サッカー界に飛び火したマクドナルドVSバーガーキングの“笑撃バトル”

「ポテトもいかが? コスタリカのサッカー選手、ジョナサン・マクドナルドがユニフォームの背中に悪ふざけ。名前を『バーガーキング』に変更!」

 英紙「デイリーメール」が、こんなタイトルで元コスタリカ代表FWマクドナルド選手の“名前変更”を報じたのは6月3日のこと。記事によると、同選手は所属するLDアラフエレンセ(コスタリカ)の試合で背中に「バーガーキング」のネーム入りユニフォームを着用し、試合に臨んだそうだが…。
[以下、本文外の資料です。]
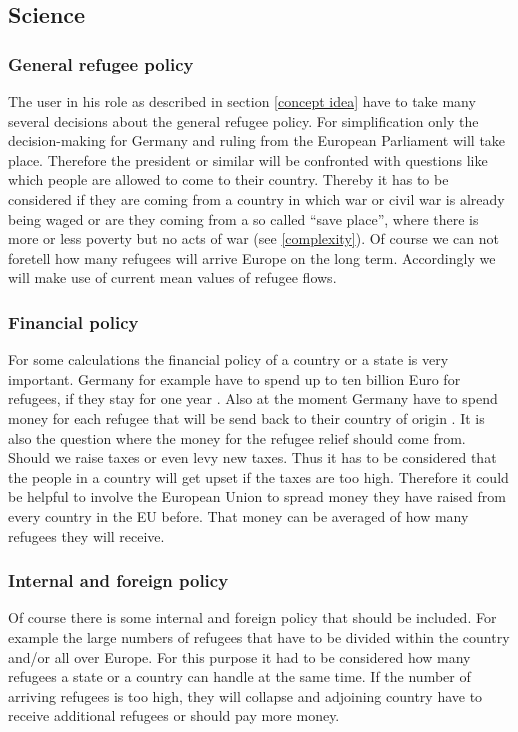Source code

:\documentclass{acm_proc_article-sp}
\begin{document}
\subsection{Science}
\subsubsection*{\textbf{General refugee policy}}
The user in his role as described in section \ref{concept idea} have to take many several decisions about the general refugee policy. For simplification only the decision-making for Germany and ruling from the European Parliament will take place. Therefore the president or similar will be confronted with questions like which people are allowed to come to their country. Thereby it has to be considered if they are coming from a country in which war or civil war is already being waged or are they coming from a so called ``save place'', where there is more or less poverty but no acts of war (see \ref{complexity}). Of course we can not foretell how many refugees will arrive Europe on the long term. Accordingly we will make use of current mean values of refugee flows. 


\subsubsection*{\textbf{Financial policy}}
For some calculations the financial policy of a country or a state is very important. Germany for example have to spend up to ten billion Euro for refugees, if they stay for one year \cite{finanzen}. Also at the moment Germany have to spend money for each refugee that will be send back to their country of origin \cite{auswanderung}. It is also the question where the money for the refugee relief should come from. Should we raise taxes or even levy new taxes. Thus it has to be considered that the people in a country will get upset if the taxes are too high. Therefore it could be helpful to involve the European Union to spread money they have raised from every country in the EU before. That money can be averaged of how many refugees they will receive. 

\subsubsection*{\textbf{Internal and foreign policy}}
Of course there is some internal and foreign policy that should be included. For example the large numbers of refugees that have to be divided within the country and/or all over Europe. For this purpose it had to be considered how many refugees a state or a country can handle at the same time. If the number of arriving refugees is too high, they will collapse and adjoining country have to receive additional refugees or should pay more money.
\end{document}
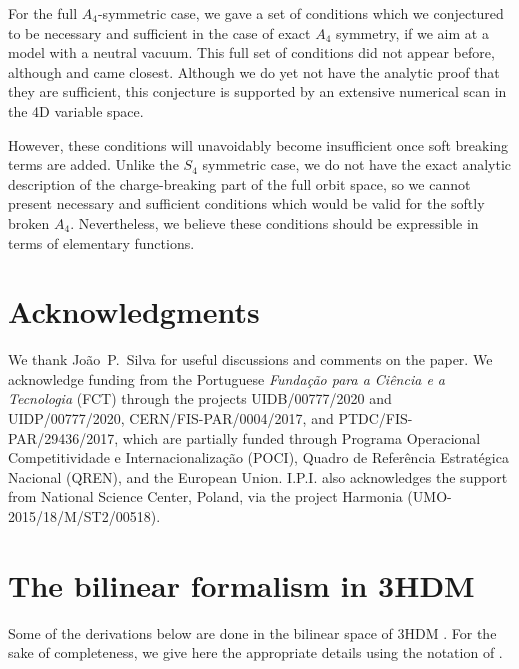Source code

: \documentclass[11pt]{article}
\begin{document}
For the full $A_4$-symmetric case, we gave a set of conditions which we conjectured to be necessary and sufficient
in the case of exact $A_4$ symmetry, if we aim at a model with a neutral vacuum.
This full set of conditions did not appear before, although \cite{Dekens:2011} and \cite{Pramanick:2017wry} came closest.
Although we do yet not have the analytic proof that they are sufficient, 
this conjecture is supported by an extensive numerical scan in the 4D variable space.

However, these conditions will unavoidably become insufficient once soft breaking terms are added.
Unlike the $S_4$ symmetric case, we do not have the exact analytic description of the charge-breaking part of the full orbit space,
so we cannot present necessary and sufficient conditions which would be valid for the softly broken $A_4$.
Nevertheless, we believe these conditions should be expressible in terms of elementary functions.

\section*{Acknowledgments}
We thank Jo\~{a}o~P.\ Silva for useful discussions and comments on the paper. 
We acknowledge funding from the Portuguese \textit{Fun\-da\-\c{c}\~{a}o para a Ci\^{e}ncia e a Tecnologia} (FCT) through the projects UIDB/00777/2020 and UIDP/00777/2020, CERN/FIS-PAR/0004/2017, and PTDC/FIS-PAR/29436/2017, which are partially funded through Programa Operacional Competitividade e
Internacionalização (POCI), Quadro de Refer\^{e}ncia
Estrat\'{e}gica Nacional (QREN), and the European Union. 
I.P.I. also acknowledges the support from National Science Center, Poland, via the project Harmonia (UMO-2015/18/M/ST2/00518).





\appendix

\section{The bilinear formalism in 3HDM}\label{appendix:bilinear}

Some of the derivations below are done in the bilinear space of 3HDM
\cite{Nagel:PhD,Nishi:2006tg,Maniatis:2006fs,Nishi:2007nh,Ivanov:2010ww,Ivanov:2010wz,Maniatis:2014oza}.
For the sake of completeness, we give here the appropriate details using the notation of \cite{Ivanov:2010ww}.
\end{document}
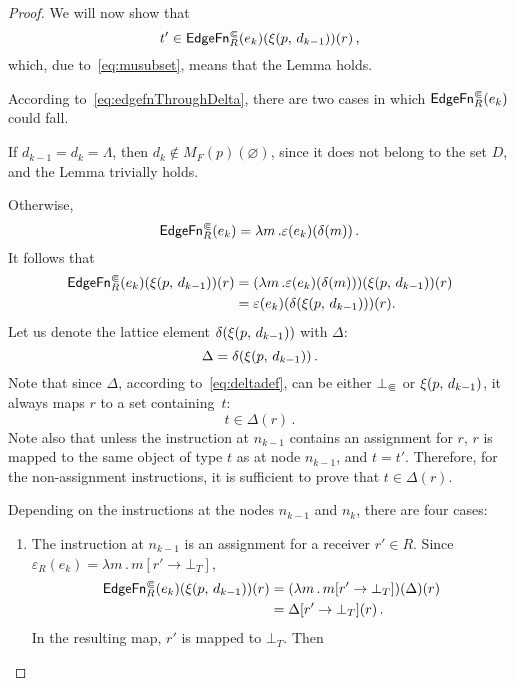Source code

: \begin{proof}
  We will now show that
  \[
    t'\in\textsf{EdgeFn}^\Subset_{R}(e_k)(\xi(p,\,d_{k-1}))(r)\,,
  \]
  which, due to~\eqref{eq:musubset}, means that the Lemma holds.
  
  According to~\eqref{eq:edgefnThroughDelta}, there are two cases in which $\textsf{EdgeFn}^\Subset_{R}(e_k)$ could fall.

  If $d_{k-1}=d_k=\Lambda$, then $d_k\notin M_F(p)(\varnothing)$, since it does not belong to the set $D$, and the Lemma trivially holds.
  
  Otherwise, 
  \[
    \textsf{EdgeFn}^\Subset_{R}(e_k)=\lambda m\,.\varepsilon(e_k)(\delta(m))\,.
  \]
  It follows that
  \begin{align}\label{eq:efek}
    \textsf{EdgeFn}^\Subset_{R}(e_k)(\xi(p,\,d_{k-1}))(r)
    &=(\lambda m\,.\varepsilon(e_k)(\delta(m)))(\xi(p,\,d_{k-1}))(r)\notag\\
    &=\varepsilon(e_k)(\delta(\xi(p,\,d_{k-1})))(r).
  \end{align}
  Let us denote the lattice element $\delta(\xi(p,\,d_{k-1}))$ with $\Delta$:
  \[
    \Delta=\delta(\xi(p,\,d_{k-1}))\,.
  \]
  Note that since $\Delta$, according to~\eqref{eq:deltadef}, can be either $\bot_\Subset$ or $\xi(p,\,d_{k-1})$, it always maps $r$ to a set containing~$t$:
  \begin{equation}\label{eq:deltaContainsT}
    t\in\Delta(r)\,.
  \end{equation}
  Note also that unless the instruction at $n_{k-1}$ contains an assignment for $r$, $r$ is mapped to the same object of type $t$ as at node $n_{k-1}$, and $t=t'$. Therefore, for the non-assignment instructions, it is sufficient to prove that $t\in\Delta(r)$.
 
   Depending on the instructions at the nodes $n_{k-1}$ and $n_k$, there are four cases:
  \begin{enumerate}
    \item\label{item:asgn} The instruction at $n_{k-1}$ is an assignment for a receiver $r'\in R$.
        Since $\varepsilon_R(e_k)=\lambda m\,.\,m[r'\to\bot_T]$,
        \begin{align*}
          \textsf{EdgeFn}^\Subset_{R}(e_k)(\xi(p,\,d_{k-1}))(r)&=            
            (\lambda m\,.\,m[r'\to\bot_T])(\Delta)(r)\\
          &=\Delta[r'\to\bot_T](r)\,.
        \end{align*}
      In the resulting map, $r'$ is mapped to $\bot_T$. Then
      

\end{enumerate}
\end{proof}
「中南米やヨーロッパでは、ユニフォームネームにニックネームを使う場合が多いため、それが差別や政治的メッセージといった規定に抵触ない限り、ユニフォーム上のネームには寛容なんです。でも、まさか宿敵である“マック”から“バーキン”へ改名するとは……。当然、ユニフォームネーム変更に際し、マクドナルド選手には、スポンサー契約の名目でバーガーキング側から、いくらかのお金が支払われているのでしょうが、この『禁断の電撃移籍』には関係者一同驚愕したことは間違いないでしょうね」(サッカージャーナリスト)

 というのも、海外ではマクドナルドとバーガーキングのマーケティングを巡る壮絶バトルはよく知られる話だからだという。

「イギリスのバーガーキングが投稿した『ワッパーの秘密』という動画が有名です。バーガーキングの代表メニューでもある『ワッパー』の広告写真の後ろに、じつはマクドナルドの『ビッグマック』が隠れていたというもの。ツイートには、”Thanks for having our back this year Maccy Ds(マクドナルド、1年間私たちの後ろにいてくれてありがとう)”というメッセージを添えて、自社商品の大きさを宣伝。逆にフランスでは、5キロ先にマクドナルドがあることを伝える道路広告の隣に、258キロ先にあるバーガーキングまでの道案内を詳しく説明した広告を掲示。マクドナルドもバーガーキングへの対抗心をあらわにするような広告も見受けられ、お互いマーケティング合戦に火花を散らしています」(海外のマーケティングに詳しいライター)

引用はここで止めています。